BEGIN Information shown

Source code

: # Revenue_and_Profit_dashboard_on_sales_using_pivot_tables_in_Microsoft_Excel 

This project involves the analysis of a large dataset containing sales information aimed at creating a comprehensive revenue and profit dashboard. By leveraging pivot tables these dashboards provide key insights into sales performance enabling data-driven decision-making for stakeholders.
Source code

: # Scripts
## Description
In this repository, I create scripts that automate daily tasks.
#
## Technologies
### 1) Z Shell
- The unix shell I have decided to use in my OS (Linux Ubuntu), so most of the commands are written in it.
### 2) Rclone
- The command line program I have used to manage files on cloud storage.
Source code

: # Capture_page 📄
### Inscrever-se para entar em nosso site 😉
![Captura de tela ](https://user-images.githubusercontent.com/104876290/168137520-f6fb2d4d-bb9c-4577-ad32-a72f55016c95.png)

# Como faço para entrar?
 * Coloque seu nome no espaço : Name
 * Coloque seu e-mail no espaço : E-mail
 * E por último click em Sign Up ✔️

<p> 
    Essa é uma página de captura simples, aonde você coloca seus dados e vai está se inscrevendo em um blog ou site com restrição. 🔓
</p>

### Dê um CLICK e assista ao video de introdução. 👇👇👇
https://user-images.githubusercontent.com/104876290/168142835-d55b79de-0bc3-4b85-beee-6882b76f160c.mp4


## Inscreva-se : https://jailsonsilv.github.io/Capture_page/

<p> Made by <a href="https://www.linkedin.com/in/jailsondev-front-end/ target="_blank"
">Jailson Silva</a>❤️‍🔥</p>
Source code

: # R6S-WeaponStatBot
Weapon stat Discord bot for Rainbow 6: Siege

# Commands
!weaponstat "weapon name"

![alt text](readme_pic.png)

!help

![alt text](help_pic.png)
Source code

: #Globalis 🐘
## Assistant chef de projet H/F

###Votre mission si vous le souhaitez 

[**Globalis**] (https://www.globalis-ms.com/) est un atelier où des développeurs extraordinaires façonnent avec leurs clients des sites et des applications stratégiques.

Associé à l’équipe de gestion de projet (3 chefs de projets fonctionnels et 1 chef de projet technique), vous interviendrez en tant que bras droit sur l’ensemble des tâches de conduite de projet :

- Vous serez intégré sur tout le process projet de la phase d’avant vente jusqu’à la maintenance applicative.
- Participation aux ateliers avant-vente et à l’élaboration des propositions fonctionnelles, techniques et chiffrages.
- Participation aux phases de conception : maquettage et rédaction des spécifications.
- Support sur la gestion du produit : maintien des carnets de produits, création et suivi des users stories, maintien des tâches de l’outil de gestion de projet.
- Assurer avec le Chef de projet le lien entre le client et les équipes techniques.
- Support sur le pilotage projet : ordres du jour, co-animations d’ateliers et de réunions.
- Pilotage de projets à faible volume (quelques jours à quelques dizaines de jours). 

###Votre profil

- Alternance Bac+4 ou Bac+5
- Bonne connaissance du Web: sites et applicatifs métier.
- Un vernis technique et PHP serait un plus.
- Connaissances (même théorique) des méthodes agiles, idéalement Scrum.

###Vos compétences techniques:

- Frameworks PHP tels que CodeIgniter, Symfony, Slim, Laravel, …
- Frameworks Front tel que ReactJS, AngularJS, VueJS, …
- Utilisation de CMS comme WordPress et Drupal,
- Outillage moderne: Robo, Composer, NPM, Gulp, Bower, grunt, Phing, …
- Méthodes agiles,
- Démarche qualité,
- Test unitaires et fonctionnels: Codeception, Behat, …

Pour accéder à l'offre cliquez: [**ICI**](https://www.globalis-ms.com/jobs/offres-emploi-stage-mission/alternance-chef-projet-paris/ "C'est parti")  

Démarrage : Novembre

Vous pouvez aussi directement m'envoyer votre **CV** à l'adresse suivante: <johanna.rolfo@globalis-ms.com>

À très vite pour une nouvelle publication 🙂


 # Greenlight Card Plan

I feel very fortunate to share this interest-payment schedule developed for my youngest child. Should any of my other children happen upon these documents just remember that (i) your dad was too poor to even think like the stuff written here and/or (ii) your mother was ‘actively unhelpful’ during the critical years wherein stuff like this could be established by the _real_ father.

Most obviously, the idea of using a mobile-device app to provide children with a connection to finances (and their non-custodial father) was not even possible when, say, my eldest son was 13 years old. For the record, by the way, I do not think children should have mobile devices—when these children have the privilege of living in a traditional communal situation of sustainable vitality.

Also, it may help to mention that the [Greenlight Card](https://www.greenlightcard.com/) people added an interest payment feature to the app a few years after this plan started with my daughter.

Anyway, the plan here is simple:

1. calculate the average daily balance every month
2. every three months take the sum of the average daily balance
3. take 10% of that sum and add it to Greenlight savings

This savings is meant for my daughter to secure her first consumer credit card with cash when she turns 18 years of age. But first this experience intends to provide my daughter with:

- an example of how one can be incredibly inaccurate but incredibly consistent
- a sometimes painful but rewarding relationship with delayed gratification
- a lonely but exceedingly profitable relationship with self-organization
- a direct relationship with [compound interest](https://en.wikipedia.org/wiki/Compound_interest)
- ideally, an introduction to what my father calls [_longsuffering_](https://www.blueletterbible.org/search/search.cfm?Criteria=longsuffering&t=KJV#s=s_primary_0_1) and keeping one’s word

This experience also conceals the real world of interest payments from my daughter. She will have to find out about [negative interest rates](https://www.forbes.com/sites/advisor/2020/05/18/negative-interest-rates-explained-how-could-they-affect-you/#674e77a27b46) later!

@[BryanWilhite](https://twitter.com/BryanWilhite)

END Information shown

Write down every record shown above precisely.

Source code

: # Revenue_and_Profit_dashboard_on_sales_using_pivot_tables_in_Microsoft_Excel 

This project involves the analysis of a large dataset containing sales information aimed at creating a comprehensive revenue and profit dashboard. By leveraging pivot tables these dashboards provide key insights into sales performance enabling data-driven decision-making for stakeholders.
Source code

: # Scripts
## Description
In this repository, I create scripts that automate daily tasks.
#
## Technologies
### 1) Z Shell
- The unix shell I have decided to use in my OS (Linux Ubuntu), so most of the commands are written in it.
### 2) Rclone
- The command line program I have used to manage files on cloud storage.
Source code

: # Capture_page 📄
### Inscrever-se para entar em nosso site 😉
![Captura de tela ](https://user-images.githubusercontent.com/104876290/168137520-f6fb2d4d-bb9c-4577-ad32-a72f55016c95.png)

# Como faço para entrar?
 * Coloque seu nome no espaço : Name
 * Coloque seu e-mail no espaço : E-mail
 * E por último click em Sign Up ✔️

<p> 
    Essa é uma página de captura simples, aonde você coloca seus dados e vai está se inscrevendo em um blog ou site com restrição. 🔓
</p>

### Dê um CLICK e assista ao video de introdução. 👇👇👇
https://user-images.githubusercontent.com/104876290/168142835-d55b79de-0bc3-4b85-beee-6882b76f160c.mp4


## Inscreva-se : https://jailsonsilv.github.io/Capture_page/

<p> Made by <a href="https://www.linkedin.com/in/jailsondev-front-end/ target="_blank"
">Jailson Silva</a>❤️‍🔥</p>
Source code

: # R6S-WeaponStatBot
Weapon stat Discord bot for Rainbow 6: Siege

# Commands
!weaponstat "weapon name"

![alt text](readme_pic.png)

!help

![alt text](help_pic.png)
Source code

: #Globalis 🐘
## Assistant chef de projet H/F

###Votre mission si vous le souhaitez 

[**Globalis**] (https://www.globalis-ms.com/) est un atelier où des développeurs extraordinaires façonnent avec leurs clients des sites et des applications stratégiques.

Associé à l’équipe de gestion de projet (3 chefs de projets fonctionnels et 1 chef de projet technique), vous interviendrez en tant que bras droit sur l’ensemble des tâches de conduite de projet :

- Vous serez intégré sur tout le process projet de la phase d’avant vente jusqu’à la maintenance applicative.
- Participation aux ateliers avant-vente et à l’élaboration des propositions fonctionnelles, techniques et chiffrages.
- Participation aux phases de conception : maquettage et rédaction des spécifications.
- Support sur la gestion du produit : maintien des carnets de produits, création et suivi des users stories, maintien des tâches de l’outil de gestion de projet.
- Assurer avec le Chef de projet le lien entre le client et les équipes techniques.
- Support sur le pilotage projet : ordres du jour, co-animations d’ateliers et de réunions.
- Pilotage de projets à faible volume (quelques jours à quelques dizaines de jours). 

###Votre profil

- Alternance Bac+4 ou Bac+5
- Bonne connaissance du Web: sites et applicatifs métier.
- Un vernis technique et PHP serait un plus.
- Connaissances (même théorique) des méthodes agiles, idéalement Scrum.

###Vos compétences techniques:

- Frameworks PHP tels que CodeIgniter, Symfony, Slim, Laravel, …
- Frameworks Front tel que ReactJS, AngularJS, VueJS, …
- Utilisation de CMS comme WordPress et Drupal,
- Outillage moderne: Robo, Composer, NPM, Gulp, Bower, grunt, Phing, …
- Méthodes agiles,
- Démarche qualité,
- Test unitaires et fonctionnels: Codeception, Behat, …

Pour accéder à l'offre cliquez: [**ICI**](https://www.globalis-ms.com/jobs/offres-emploi-stage-mission/alternance-chef-projet-paris/ "C'est parti")  

Démarrage : Novembre

Vous pouvez aussi directement m'envoyer votre **CV** à l'adresse suivante: <johanna.rolfo@globalis-ms.com>

À très vite pour une nouvelle publication 🙂


 # Greenlight Card Plan

I feel very fortunate to share this interest-payment schedule developed for my youngest child. Should any of my other children happen upon these documents just remember that (i) your dad was too poor to even think like the stuff written here and/or (ii) your mother was ‘actively unhelpful’ during the critical years wherein stuff like this could be established by the _real_ father.

Most obviously, the idea of using a mobile-device app to provide children with a connection to finances (and their non-custodial father) was not even possible when, say, my eldest son was 13 years old. For the record, by the way, I do not think children should have mobile devices—when these children have the privilege of living in a traditional communal situation of sustainable vitality.

Also, it may help to mention that the [Greenlight Card](https://www.greenlightcard.com/) people added an interest payment feature to the app a few years after this plan started with my daughter.

Anyway, the plan here is simple:

1. calculate the average daily balance every month
2. every three months take the sum of the average daily balance
3. take 10% of that sum and add it to Greenlight savings

This savings is meant for my daughter to secure her first consumer credit card with cash when she turns 18 years of age. But first this experience intends to provide my daughter with:

- an example of how one can be incredibly inaccurate but incredibly consistent
- a sometimes painful but rewarding relationship with delayed gratification
- a lonely but exceedingly profitable relationship with self-organization
- a direct relationship with [compound interest](https://en.wikipedia.org/wiki/Compound_interest)
- ideally, an introduction to what my father calls [_longsuffering_](https://www.blueletterbible.org/search/search.cfm?Criteria=longsuffering&t=KJV#s=s_primary_0_1) and keeping one’s word

This experience also conceals the real world of interest payments from my daughter. She will have to find out about [negative interest rates](https://www.forbes.com/sites/advisor/2020/05/18/negative-interest-rates-explained-how-could-they-affect-you/#674e77a27b46) later!

@[BryanWilhite](https://twitter.com/BryanWilhite)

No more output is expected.